The introduction and proliferation of political staffers mirrors the increasing size and responsibility of the federal government and the explosion of mass and electronic media. The election of Liberal Prime Minister Pierre Elliott Trudeau in 1968 marked a significant milestone for large, activist, interventionist governments; the growth of these governments strongly correlates with the increase in MPs’ office budgets and number of staff to handle the increased workload. Today’s MPs simply could not perform their jobs without the work of their staffers.

MPs are assigned national roles, such as a critic position, a ministerial portfolio, or a committee assignment. They also serve the residents of their constituencies by inquiring about citizenship applications, helping to access government funding for businesses or citizens, or requesting that a department take a second look at a government decision.
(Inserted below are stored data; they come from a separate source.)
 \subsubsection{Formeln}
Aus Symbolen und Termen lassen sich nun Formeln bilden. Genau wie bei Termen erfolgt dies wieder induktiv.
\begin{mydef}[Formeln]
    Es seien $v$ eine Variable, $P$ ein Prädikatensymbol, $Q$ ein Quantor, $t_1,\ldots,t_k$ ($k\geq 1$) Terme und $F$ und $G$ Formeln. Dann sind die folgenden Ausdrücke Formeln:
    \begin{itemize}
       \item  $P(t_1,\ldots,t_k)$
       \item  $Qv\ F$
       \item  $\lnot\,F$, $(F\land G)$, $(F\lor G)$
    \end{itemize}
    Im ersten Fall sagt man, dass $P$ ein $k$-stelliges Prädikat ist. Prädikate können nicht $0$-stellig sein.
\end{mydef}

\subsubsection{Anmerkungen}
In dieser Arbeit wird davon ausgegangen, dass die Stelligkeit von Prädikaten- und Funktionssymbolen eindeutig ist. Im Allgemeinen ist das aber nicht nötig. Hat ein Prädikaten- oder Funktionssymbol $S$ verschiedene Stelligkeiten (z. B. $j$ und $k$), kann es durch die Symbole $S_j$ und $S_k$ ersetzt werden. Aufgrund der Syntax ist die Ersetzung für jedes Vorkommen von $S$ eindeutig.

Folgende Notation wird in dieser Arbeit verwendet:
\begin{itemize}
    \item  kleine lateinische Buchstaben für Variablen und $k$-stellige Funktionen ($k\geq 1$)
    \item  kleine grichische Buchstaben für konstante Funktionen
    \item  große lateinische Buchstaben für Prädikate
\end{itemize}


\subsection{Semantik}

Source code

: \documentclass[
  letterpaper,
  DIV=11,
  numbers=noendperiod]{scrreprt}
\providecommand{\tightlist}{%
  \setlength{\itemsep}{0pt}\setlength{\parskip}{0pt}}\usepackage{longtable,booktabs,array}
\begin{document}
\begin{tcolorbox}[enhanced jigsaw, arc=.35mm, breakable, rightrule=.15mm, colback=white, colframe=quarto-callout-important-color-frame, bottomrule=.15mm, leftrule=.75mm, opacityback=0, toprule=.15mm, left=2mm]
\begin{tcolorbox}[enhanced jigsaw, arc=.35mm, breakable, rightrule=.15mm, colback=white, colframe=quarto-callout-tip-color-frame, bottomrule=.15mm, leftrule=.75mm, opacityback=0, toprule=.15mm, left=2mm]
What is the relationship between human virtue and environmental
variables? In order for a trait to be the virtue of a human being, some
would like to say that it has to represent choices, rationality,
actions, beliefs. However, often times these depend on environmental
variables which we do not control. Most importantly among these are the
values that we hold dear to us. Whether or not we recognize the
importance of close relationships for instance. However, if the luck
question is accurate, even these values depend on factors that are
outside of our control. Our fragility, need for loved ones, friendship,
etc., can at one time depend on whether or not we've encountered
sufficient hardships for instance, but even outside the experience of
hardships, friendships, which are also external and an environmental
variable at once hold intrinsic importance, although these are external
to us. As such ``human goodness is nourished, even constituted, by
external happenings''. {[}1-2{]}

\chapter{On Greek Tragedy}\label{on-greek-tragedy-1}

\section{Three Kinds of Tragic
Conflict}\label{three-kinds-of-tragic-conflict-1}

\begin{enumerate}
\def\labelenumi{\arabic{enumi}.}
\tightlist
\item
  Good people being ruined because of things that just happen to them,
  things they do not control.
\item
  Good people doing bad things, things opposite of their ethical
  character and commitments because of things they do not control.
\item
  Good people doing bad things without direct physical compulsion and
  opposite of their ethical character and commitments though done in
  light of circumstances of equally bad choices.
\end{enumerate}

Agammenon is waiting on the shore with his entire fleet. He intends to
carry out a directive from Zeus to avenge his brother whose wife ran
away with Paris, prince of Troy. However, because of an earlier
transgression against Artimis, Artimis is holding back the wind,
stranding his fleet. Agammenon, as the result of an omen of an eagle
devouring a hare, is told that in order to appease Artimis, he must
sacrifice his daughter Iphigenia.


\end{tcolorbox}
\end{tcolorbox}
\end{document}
There are also the multitude of media platforms and the 24/7 news cycle; MPs are expected to be present and available to their local media, as well as the national media if their portfolio or interests relate to current affairs. They are also generally expected to be on all Internet platforms, including having a personal website, and Twitter, Facebook, and Youtube accounts. The federal government is too large, and its topics too broad and complex, for everything to be managed by one person. Today’s parliamentary offices require a team of people to perform the work of an effective MP.


Parliamentary staffers may become involved and hired into a political office through numerous avenues. They are almost always members of the political party for which they work. Considering the highly sensitive nature of the work they perform, it would be difficult to trust someone who is not on the same team. The House of Commons recognizes a staffer’s position as one that “requires [the] utmost trust, particularly because of the politically sensitive and partisan environment in which their duties are carried out.”9 There are a few exceptions to this, for example some employees who continue working for an MP because of his or her district, regardless of the MP’s party.

Initial exposure to a political office may come through an internship organized by the party or through a Parliamentary program, through volunteering with an electoral district association (EDA), or through knowing someone already working for a Member of Parliament. Many staffers volunteer on Parliament Hill before being hired into a paid position.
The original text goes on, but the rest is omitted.